The WisdomTree Asia Local Debt Fund (ALD) targets fixed income from Asian markets. A nice surprise, however, is that it avoids Japan, which even before the tragic earthquake and tsunami had an enormous debt load and very limited growth prospects.
The fund is actively managed. Although there is no way to know what the exact makeup of the fund might be in the future, it will always be a proxy for debt from the region. And in such a narrow market segment, it actually could be beneficial to have professional management making decisions about country weightings and average bond maturities.

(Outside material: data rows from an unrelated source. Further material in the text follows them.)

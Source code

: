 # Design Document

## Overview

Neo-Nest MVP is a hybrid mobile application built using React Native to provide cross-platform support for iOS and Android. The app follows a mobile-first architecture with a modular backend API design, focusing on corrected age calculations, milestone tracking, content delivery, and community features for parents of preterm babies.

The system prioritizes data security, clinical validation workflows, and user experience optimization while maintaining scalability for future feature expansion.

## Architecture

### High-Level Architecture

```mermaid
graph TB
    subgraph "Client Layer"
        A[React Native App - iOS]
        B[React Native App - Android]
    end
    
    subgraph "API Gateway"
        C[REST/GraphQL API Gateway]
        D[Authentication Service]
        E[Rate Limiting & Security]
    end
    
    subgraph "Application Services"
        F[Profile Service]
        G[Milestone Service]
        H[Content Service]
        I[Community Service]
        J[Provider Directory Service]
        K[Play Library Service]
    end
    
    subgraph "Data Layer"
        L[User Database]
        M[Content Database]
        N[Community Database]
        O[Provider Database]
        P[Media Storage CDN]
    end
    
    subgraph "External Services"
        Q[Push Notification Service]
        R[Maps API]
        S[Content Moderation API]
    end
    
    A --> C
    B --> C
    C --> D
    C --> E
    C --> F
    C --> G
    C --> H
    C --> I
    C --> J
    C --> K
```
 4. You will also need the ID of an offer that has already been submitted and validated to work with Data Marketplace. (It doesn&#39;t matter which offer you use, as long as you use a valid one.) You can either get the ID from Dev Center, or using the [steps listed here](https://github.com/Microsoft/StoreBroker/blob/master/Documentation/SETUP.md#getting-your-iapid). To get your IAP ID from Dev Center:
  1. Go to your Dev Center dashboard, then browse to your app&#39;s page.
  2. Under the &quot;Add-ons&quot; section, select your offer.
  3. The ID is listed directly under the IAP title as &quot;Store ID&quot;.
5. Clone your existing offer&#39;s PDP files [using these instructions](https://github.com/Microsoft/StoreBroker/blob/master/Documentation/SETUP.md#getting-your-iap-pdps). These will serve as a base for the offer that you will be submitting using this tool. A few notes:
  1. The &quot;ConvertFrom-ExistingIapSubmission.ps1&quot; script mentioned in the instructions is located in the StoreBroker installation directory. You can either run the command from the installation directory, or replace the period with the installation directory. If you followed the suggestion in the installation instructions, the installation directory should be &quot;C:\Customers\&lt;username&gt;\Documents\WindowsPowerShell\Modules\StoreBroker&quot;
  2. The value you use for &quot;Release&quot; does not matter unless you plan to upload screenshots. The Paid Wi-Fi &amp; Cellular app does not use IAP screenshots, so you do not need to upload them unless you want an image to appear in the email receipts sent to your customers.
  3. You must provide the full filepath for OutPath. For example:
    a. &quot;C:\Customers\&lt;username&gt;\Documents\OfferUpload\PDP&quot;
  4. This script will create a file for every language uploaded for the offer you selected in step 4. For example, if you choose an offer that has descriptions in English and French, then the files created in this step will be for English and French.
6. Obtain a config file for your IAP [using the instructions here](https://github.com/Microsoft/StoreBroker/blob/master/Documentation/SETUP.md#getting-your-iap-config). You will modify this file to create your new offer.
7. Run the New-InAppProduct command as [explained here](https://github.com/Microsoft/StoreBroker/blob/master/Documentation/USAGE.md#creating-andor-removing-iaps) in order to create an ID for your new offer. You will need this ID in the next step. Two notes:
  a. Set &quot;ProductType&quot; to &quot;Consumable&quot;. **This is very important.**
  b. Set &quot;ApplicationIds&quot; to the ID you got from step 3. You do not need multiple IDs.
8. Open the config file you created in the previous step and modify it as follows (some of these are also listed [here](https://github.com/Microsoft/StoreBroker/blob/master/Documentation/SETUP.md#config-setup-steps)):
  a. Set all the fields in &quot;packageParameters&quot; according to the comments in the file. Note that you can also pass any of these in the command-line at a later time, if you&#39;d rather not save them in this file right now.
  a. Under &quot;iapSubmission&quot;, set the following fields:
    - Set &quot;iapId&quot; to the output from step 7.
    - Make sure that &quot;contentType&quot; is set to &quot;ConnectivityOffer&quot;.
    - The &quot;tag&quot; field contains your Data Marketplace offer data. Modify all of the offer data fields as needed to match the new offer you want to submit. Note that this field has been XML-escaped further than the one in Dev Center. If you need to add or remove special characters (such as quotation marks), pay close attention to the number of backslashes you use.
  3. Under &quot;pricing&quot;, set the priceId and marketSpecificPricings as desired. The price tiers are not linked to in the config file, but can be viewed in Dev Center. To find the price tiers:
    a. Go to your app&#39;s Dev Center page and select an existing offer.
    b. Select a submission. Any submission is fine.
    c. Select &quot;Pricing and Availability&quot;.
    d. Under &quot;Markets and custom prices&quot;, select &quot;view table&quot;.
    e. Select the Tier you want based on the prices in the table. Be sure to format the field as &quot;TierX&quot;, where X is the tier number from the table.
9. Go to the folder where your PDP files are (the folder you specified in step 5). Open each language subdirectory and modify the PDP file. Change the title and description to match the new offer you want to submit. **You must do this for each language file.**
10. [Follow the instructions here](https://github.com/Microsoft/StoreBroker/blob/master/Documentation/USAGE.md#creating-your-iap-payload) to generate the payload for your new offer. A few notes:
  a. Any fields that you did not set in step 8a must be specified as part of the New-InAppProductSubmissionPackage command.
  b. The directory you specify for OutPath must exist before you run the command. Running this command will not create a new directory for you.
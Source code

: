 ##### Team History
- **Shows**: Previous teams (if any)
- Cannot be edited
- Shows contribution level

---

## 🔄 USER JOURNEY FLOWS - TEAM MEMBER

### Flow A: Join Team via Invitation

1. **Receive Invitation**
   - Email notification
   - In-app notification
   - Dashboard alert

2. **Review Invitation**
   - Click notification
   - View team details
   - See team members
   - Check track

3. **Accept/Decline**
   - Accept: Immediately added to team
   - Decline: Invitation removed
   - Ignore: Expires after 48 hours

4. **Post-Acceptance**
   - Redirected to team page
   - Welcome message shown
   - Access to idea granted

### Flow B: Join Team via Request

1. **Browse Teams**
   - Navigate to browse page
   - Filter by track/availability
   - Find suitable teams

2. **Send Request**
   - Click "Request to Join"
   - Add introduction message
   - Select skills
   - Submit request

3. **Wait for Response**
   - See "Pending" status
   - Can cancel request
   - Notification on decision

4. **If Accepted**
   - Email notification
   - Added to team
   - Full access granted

The fund has two tiers of country weightings. Indonesia, Malaysia, South Korea, Thailand, Singapore and Australia have targeted weightings of 11.1% each. Meanwhile, New Zealand, Hong Kong, India, China and the Philippines have targeted weightings of 5.6% each.The fund plans to rebalance its holdings quarterly. It will review country weightings on an annual basis, deciding whether to move a country from the 11.1% group to the 5.6% group, or vice versa. The actual debt held by the fund is sovereign debt, which should make understanding the fund a little easier than if it owned corporate debt. The expense ratio will be 0.55%, and the duration is currently around three years. (WisdomTree expects it to remain between two years and seven years). The average coupon is currently 4.25%, but this is not the same thing as yield. To calculate yield, one has to subtract the expense ratio. Also, if any of the bonds were purchased at a premium or discount, this would affect the yield. As is often the case with fixed income ETFs, we'll have to see what the actual payouts will be, and, of course, they can increase or decrease frequently. Although it's true that most of these countries have attractive growth prospects (like Indonesia) or have resources the world needs (like Australia) or some combination of the two, there are risks. The Chinese banking system is on shaky ground because of loans that were used for real estate speculation and for overbuilding capacity, and any problem there could easily become a regional event.